Baca Juga: Sambal Kriuk, Variasi Sambal Milenial
Sambal Bajak, kreasi seorang Nyonya Meneer Belanda. |
Baca Juga: Sambal Kriuk, Variasi Sambal Milenial
“Sambel
adalah kultur Indonesia. Di bagian mana di kepulauan kita ini yang
tidak kenal sambel? Semuanya kenal. Sambel terasi, sambel goreng, sambel
jelantah, sambel penjit alias sambel mangga muda, sambel tomat, dan
entah sambel apa lagi. Bila belum ada sambel di antara hidangan di atas
meja makan, maka sajian itu dinyatakan belumlah komplit,” celoteh
budayawan Umar Khayam dalam kolomnya Kapok Lombok yang dimuat di harian
Kedaulatan Rakyat, 10 Oktober 1996.
Tim
ahli kuliner dari Universitas Gajah Mada yang dimotori oleh Ibu
Murdijati Gardjito, pernah melakukan riset terhadap sambal di Indonesia
dan berhasil mengidentifikasi terhadap temuan sebanyak 322 macam sambal.

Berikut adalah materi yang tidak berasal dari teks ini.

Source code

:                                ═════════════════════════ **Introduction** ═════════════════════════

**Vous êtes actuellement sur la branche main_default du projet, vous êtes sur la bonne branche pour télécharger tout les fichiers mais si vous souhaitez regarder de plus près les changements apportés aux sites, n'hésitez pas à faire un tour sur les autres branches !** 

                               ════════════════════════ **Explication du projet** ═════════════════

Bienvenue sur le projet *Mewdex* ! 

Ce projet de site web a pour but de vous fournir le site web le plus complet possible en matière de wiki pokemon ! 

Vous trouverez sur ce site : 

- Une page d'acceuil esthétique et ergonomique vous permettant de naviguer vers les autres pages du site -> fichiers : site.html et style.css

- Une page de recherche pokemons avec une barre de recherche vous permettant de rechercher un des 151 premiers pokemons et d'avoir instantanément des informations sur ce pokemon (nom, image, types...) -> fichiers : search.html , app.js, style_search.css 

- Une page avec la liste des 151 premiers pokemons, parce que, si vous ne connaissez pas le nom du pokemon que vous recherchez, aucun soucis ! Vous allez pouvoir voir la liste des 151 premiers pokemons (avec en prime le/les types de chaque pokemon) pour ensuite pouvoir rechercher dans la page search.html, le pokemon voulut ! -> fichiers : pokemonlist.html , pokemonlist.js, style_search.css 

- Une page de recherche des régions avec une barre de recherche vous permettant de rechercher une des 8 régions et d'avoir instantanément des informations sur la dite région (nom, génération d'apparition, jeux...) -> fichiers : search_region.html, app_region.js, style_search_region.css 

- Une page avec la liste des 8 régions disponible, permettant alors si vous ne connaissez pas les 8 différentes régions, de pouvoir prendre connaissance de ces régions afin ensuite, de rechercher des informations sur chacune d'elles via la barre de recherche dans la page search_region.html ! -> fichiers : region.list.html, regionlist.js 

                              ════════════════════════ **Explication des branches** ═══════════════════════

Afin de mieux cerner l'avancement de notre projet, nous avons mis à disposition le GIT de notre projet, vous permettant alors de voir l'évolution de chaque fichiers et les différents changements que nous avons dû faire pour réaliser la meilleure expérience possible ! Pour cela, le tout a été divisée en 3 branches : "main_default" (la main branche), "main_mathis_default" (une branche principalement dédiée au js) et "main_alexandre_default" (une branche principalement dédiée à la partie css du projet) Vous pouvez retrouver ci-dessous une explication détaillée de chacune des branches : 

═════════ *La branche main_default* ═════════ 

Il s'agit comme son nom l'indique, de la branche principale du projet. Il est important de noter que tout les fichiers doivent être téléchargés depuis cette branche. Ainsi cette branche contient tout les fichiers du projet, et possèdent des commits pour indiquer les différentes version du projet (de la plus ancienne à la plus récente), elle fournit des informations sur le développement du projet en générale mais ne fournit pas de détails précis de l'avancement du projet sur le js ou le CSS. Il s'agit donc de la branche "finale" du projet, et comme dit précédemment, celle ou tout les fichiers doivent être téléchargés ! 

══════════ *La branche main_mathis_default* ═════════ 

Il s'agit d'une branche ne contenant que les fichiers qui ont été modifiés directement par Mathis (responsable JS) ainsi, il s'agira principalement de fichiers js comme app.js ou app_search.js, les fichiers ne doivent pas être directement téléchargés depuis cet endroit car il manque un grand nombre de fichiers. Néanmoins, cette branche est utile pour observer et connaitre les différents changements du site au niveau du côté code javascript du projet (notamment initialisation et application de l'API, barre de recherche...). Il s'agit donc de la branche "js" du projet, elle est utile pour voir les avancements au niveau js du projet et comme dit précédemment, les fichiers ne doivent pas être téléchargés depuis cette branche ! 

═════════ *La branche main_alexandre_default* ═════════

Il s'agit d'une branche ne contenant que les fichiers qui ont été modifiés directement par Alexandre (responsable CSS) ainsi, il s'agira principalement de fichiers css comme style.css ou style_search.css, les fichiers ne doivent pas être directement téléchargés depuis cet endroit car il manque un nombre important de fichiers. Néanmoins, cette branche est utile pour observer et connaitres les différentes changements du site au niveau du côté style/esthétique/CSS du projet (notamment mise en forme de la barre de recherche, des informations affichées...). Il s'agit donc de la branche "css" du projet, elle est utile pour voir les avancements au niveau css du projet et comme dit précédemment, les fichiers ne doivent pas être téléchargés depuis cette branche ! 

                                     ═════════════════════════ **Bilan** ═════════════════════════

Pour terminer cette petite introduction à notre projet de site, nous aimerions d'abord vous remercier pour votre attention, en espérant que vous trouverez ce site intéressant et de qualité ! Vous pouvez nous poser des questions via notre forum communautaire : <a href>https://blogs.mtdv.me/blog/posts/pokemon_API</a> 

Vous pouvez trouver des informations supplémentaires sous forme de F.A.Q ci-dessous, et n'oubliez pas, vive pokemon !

Kemudian Bandung Fe Institute dan Research Center for Complexity dari
Surya University pada tahun 2016 juga mencatat ada sekitar 100 versi
sambal di Indonesia. Lalu tahun 2011, penulis dan pakar kuliner
Suryatini N. Ganie meluncurkan buku 100 Resep Variasi Sambal. Apa yang
mereka lakukan adalah cara terbaik menjaga kelestarian sambal untuk
generasi mendatang. Jika tidak didokumentasikan dalam bentuk buku baik
fisik maupun digital, resep-resep sambal kuno yang sudah jarang
diceritakan dan dibuat nantinya akan tinggal nama.
Melihat
sejarah peradabannya yang panjang, tak heran jika kebanyakan orang
Indonesia menganggap sambal sebagai pelengkap wajib untuk makanan yang
nikmat dan nendang. Tanpa sambal, aktivitas makan terasa hambar. Coba
saja rasakan makan soto madura tanpa sambal, rawon tanpa sambal, coto
makassar tanpa sambal, gudeg tanpa sambal, ayam goreng taliwang tanpa
sambal, bakso tanpa sambal! Terasa ada yang kurang bukan?!
Sambal
seolah-olah sudah menjadi kebutuhan pokok seperti halnya beras bagi
rakyat Indonesia. Di rumah, warung, atau restoran, sambal dibuat setiap
hari. Cabai menjadi bumbu yang harus selalu ada di dapur. Saat harga
cabai naik, masyarakat menjadi gelisah dan langsung berpengaruh pada
inflasi. Cabai menjadi salah satu komoditas penggerak ekonomi nasional
di sektor pertanian. Naik turunnya harga cabai fluktuatif dengan selisih
harga yang tinggi. Bisa saja hari ini cabai berharga Rp 5.000, lalu
minggu depan sudah menjadi Rp 100.000. Dulu pernah ada gerakan untuk
tidak makan sambal saat harga cabai naik. Tapi, gerakan itu tidak
popular dan menghilang dengan sendirinya. Sepertinya masyarakat
Indonesia belum bisa move on dari sambal!
Tanpa
kita sadari pula, sebenarnya cabai dan sambal telah menjadi benang
merah pemersatu kuliner Nusantara. Saat ini hampir tidak ada kuliner
Indonesia yang tidak menggunakan sambal sebagai pelengkapnya, kecuali
mungkin untuk sejumlah wilayah di pedalaman Kalimantan, NTT, dan Papua
yang awalnya memang tidak mengenal tradisi sambal. Masing-masing sambal
hadir dengan tambahan bahan lokal, namun namanya tetap sambal dan
rasanya tetap pedas, khas sambal Nusantara! Ya, bisa dibilang kalau
bicara tentang kuliner Indonesia, maka tidak akan pernah bisa lepas dari
sambal. Lebih ekstrim lagi kalau bicara sambal, ya harus bicara tentang
Indonesia. Sambal adalah Indonesia. Salam sambal Nusantara!